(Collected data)
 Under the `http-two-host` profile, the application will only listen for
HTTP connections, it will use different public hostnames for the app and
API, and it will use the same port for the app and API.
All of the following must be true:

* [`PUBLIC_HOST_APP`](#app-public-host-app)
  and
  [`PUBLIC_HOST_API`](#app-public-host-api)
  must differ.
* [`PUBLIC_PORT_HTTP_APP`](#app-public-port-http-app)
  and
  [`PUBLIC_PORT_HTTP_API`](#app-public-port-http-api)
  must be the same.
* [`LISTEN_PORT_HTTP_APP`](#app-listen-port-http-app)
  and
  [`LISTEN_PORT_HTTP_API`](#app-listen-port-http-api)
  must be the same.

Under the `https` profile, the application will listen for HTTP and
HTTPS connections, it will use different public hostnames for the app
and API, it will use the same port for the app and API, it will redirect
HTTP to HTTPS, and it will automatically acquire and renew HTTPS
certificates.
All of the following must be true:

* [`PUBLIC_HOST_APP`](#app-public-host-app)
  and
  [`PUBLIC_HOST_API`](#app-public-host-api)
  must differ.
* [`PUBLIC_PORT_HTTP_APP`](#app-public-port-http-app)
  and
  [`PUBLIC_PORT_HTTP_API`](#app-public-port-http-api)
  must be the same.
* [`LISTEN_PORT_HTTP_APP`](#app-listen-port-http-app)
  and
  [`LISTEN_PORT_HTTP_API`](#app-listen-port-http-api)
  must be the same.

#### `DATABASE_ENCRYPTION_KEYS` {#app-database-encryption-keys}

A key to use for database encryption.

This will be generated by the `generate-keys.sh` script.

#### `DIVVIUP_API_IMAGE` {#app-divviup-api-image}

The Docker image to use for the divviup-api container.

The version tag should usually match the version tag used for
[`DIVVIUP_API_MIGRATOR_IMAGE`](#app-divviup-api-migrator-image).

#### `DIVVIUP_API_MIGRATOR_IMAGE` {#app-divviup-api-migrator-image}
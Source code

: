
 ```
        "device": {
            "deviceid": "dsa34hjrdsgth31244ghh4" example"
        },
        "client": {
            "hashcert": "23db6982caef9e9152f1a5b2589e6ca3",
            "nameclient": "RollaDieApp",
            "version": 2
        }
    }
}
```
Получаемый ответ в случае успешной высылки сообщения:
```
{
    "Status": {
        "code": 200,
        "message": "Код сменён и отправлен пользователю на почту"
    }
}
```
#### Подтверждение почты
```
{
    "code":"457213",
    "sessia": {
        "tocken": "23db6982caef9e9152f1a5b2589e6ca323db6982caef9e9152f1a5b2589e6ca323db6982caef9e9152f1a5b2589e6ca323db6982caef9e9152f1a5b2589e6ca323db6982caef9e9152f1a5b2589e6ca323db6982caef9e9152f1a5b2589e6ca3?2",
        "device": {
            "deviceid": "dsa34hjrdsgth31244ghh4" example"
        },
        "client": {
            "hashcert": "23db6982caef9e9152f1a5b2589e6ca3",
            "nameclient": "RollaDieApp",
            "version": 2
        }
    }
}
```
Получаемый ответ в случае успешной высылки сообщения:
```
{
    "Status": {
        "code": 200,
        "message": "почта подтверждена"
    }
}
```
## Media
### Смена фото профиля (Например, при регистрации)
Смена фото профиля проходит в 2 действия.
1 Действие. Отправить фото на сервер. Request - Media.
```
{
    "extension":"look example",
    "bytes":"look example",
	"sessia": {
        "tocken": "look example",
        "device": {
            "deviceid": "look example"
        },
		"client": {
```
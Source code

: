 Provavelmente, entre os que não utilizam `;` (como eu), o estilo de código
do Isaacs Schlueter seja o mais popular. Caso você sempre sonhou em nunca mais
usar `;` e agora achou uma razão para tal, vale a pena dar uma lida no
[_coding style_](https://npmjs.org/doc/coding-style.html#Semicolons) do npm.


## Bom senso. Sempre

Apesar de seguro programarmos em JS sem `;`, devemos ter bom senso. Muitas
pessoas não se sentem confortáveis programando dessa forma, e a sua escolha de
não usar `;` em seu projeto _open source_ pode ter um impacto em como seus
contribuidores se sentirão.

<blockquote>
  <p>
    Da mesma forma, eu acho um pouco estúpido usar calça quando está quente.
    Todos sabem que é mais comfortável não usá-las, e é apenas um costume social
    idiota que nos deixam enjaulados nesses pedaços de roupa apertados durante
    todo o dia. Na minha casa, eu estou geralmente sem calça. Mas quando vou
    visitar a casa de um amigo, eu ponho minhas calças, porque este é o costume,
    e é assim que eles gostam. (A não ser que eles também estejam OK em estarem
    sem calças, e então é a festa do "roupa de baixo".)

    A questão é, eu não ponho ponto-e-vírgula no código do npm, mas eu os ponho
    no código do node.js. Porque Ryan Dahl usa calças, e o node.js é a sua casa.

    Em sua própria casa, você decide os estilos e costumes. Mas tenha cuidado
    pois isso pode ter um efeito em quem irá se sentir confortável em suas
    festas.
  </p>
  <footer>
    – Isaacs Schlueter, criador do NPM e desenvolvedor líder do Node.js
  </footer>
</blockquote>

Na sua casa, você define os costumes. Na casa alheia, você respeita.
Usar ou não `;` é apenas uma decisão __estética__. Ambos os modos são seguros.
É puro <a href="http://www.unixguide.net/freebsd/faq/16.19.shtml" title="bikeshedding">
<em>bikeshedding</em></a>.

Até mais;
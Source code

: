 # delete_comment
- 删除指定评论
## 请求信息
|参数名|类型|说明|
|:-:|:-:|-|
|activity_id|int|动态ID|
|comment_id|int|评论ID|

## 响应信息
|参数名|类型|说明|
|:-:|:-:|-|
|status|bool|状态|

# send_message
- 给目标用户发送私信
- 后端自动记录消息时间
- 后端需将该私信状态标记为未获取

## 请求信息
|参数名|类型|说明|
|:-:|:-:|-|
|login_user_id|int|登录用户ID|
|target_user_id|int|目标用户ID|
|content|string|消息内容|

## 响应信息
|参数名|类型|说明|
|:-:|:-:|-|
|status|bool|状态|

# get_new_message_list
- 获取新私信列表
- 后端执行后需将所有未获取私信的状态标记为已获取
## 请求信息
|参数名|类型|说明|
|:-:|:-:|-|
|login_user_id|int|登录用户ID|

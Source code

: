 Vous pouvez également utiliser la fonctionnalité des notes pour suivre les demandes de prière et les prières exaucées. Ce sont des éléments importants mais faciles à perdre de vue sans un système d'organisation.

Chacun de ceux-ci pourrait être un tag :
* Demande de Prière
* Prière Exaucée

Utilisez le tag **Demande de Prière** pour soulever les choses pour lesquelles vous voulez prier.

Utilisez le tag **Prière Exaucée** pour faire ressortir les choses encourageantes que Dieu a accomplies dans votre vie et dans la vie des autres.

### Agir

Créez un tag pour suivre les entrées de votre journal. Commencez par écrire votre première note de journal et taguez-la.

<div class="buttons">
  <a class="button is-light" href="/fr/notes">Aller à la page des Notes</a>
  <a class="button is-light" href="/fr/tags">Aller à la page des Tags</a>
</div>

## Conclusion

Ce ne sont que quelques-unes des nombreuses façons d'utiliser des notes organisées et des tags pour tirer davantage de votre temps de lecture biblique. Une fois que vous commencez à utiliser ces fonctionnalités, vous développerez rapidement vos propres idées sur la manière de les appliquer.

- What this task involves -
All the lines above need to be printed again, exactly.

- Your response -
 Under the `http-two-host` profile, the application will only listen for
HTTP connections, it will use different public hostnames for the app and
API, and it will use the same port for the app and API.
All of the following must be true:

* [`PUBLIC_HOST_APP`](#app-public-host-app)
  and
  [`PUBLIC_HOST_API`](#app-public-host-api)
  must differ.
* [`PUBLIC_PORT_HTTP_APP`](#app-public-port-http-app)
  and
  [`PUBLIC_PORT_HTTP_API`](#app-public-port-http-api)
  must be the same.
* [`LISTEN_PORT_HTTP_APP`](#app-listen-port-http-app)
  and
  [`LISTEN_PORT_HTTP_API`](#app-listen-port-http-api)
  must be the same.

Under the `https` profile, the application will listen for HTTP and
HTTPS connections, it will use different public hostnames for the app
and API, it will use the same port for the app and API, it will redirect
HTTP to HTTPS, and it will automatically acquire and renew HTTPS
certificates.
All of the following must be true:

* [`PUBLIC_HOST_APP`](#app-public-host-app)
  and
  [`PUBLIC_HOST_API`](#app-public-host-api)
  must differ.
* [`PUBLIC_PORT_HTTP_APP`](#app-public-port-http-app)
  and
  [`PUBLIC_PORT_HTTP_API`](#app-public-port-http-api)
  must be the same.
* [`LISTEN_PORT_HTTP_APP`](#app-listen-port-http-app)
  and
  [`LISTEN_PORT_HTTP_API`](#app-listen-port-http-api)
  must be the same.

#### `DATABASE_ENCRYPTION_KEYS` {#app-database-encryption-keys}

A key to use for database encryption.

This will be generated by the `generate-keys.sh` script.

#### `DIVVIUP_API_IMAGE` {#app-divviup-api-image}

The Docker image to use for the divviup-api container.

The version tag should usually match the version tag used for
[`DIVVIUP_API_MIGRATOR_IMAGE`](#app-divviup-api-migrator-image).

#### `DIVVIUP_API_MIGRATOR_IMAGE` {#app-divviup-api-migrator-image}
Source code

:
 ```
        "device": {
            "deviceid": "dsa34hjrdsgth31244ghh4" example"
        },
        "client": {
            "hashcert": "23db6982caef9e9152f1a5b2589e6ca3",
            "nameclient": "RollaDieApp",
            "version": 2
        }
    }
}
```
Получаемый ответ в случае успешной высылки сообщения:
```
{
    "Status": {
        "code": 200,
        "message": "Код сменён и отправлен пользователю на почту"
    }
}
```
#### Подтверждение почты
```
{
    "code":"457213",
    "sessia": {
        "tocken": "23db6982caef9e9152f1a5b2589e6ca323db6982caef9e9152f1a5b2589e6ca323db6982caef9e9152f1a5b2589e6ca323db6982caef9e9152f1a5b2589e6ca323db6982caef9e9152f1a5b2589e6ca323db6982caef9e9152f1a5b2589e6ca3?2",
        "device": {
            "deviceid": "dsa34hjrdsgth31244ghh4" example"
        },
        "client": {
            "hashcert": "23db6982caef9e9152f1a5b2589e6ca3",
            "nameclient": "RollaDieApp",
            "version": 2
        }
    }
}
```
Получаемый ответ в случае успешной высылки сообщения:
```
{
    "Status": {
        "code": 200,
        "message": "почта подтверждена"
    }
}
```
## Media
### Смена фото профиля (Например, при регистрации)
Смена фото профиля проходит в 2 действия.
1 Действие. Отправить фото на сервер. Request - Media.
```
{
    "extension":"look example",
    "bytes":"look example",
	"sessia": {
        "tocken": "look example",
        "device": {
            "deviceid": "look example"
        },
		"client": {
```
Source code

: Provavelmente, entre os que não utilizam `;` (como eu), o estilo de código
do Isaacs Schlueter seja o mais popular. Caso você sempre sonhou em nunca mais
usar `;` e agora achou uma razão para tal, vale a pena dar uma lida no
[_coding style_](https://npmjs.org/doc/coding-style.html#Semicolons) do npm.


## Bom senso. Sempre

Apesar de seguro programarmos em JS sem `;`, devemos ter bom senso. Muitas
pessoas não se sentem confortáveis programando dessa forma, e a sua escolha de
não usar `;` em seu projeto _open source_ pode ter um impacto em como seus
contribuidores se sentirão.

<blockquote>
  <p>
    Da mesma forma, eu acho um pouco estúpido usar calça quando está quente.
    Todos sabem que é mais comfortável não usá-las, e é apenas um costume social
    idiota que nos deixam enjaulados nesses pedaços de roupa apertados durante
    todo o dia. Na minha casa, eu estou geralmente sem calça. Mas quando vou
    visitar a casa de um amigo, eu ponho minhas calças, porque este é o costume,
    e é assim que eles gostam. (A não ser que eles também estejam OK em estarem
    sem calças, e então é a festa do "roupa de baixo".)

    A questão é, eu não ponho ponto-e-vírgula no código do npm, mas eu os ponho
    no código do node.js. Porque Ryan Dahl usa calças, e o node.js é a sua casa.

    Em sua própria casa, você decide os estilos e costumes. Mas tenha cuidado
    pois isso pode ter um efeito em quem irá se sentir confortável em suas
    festas.
  </p>
  <footer>
    – Isaacs Schlueter, criador do NPM e desenvolvedor líder do Node.js
  </footer>
</blockquote>

Na sua casa, você define os costumes. Na casa alheia, você respeita.
Usar ou não `;` é apenas uma decisão __estética__. Ambos os modos são seguros.
É puro <a href="http://www.unixguide.net/freebsd/faq/16.19.shtml" title="bikeshedding">
<em>bikeshedding</em></a>.

Até mais;
Source code

: # delete_comment
- 删除指定评论
## 请求信息
|参数名|类型|说明|
|:-:|:-:|-|
|activity_id|int|动态ID|
|comment_id|int|评论ID|

## 响应信息
|参数名|类型|说明|
|:-:|:-:|-|
|status|bool|状态|

# send_message
- 给目标用户发送私信
- 后端自动记录消息时间
- 后端需将该私信状态标记为未获取

## 请求信息
|参数名|类型|说明|
|:-:|:-:|-|
|login_user_id|int|登录用户ID|
|target_user_id|int|目标用户ID|
|content|string|消息内容|

## 响应信息
|参数名|类型|说明|
|:-:|:-:|-|
|status|bool|状态|

# get_new_message_list
- 获取新私信列表
- 后端执行后需将所有未获取私信的状态标记为已获取
## 请求信息
|参数名|类型|说明|
|:-:|:-:|-|
|login_user_id|int|登录用户ID|

Source code

: Vous pouvez également utiliser la fonctionnalité des notes pour suivre les demandes de prière et les prières exaucées. Ce sont des éléments importants mais faciles à perdre de vue sans un système d'organisation.

Chacun de ceux-ci pourrait être un tag :
* Demande de Prière
* Prière Exaucée

Utilisez le tag **Demande de Prière** pour soulever les choses pour lesquelles vous voulez prier.

Utilisez le tag **Prière Exaucée** pour faire ressortir les choses encourageantes que Dieu a accomplies dans votre vie et dans la vie des autres.

### Agir

Créez un tag pour suivre les entrées de votre journal. Commencez par écrire votre première note de journal et taguez-la.

<div class="buttons">
  <a class="button is-light" href="/fr/notes">Aller à la page des Notes</a>
  <a class="button is-light" href="/fr/tags">Aller à la page des Tags</a>
</div>

## Conclusion

Ce ne sont que quelques-unes des nombreuses façons d'utiliser des notes organisées et des tags pour tirer davantage de votre temps de lecture biblique. Une fois que vous commencez à utiliser ces fonctionnalités, vous développerez rapidement vos propres idées sur la manière de les appliquer.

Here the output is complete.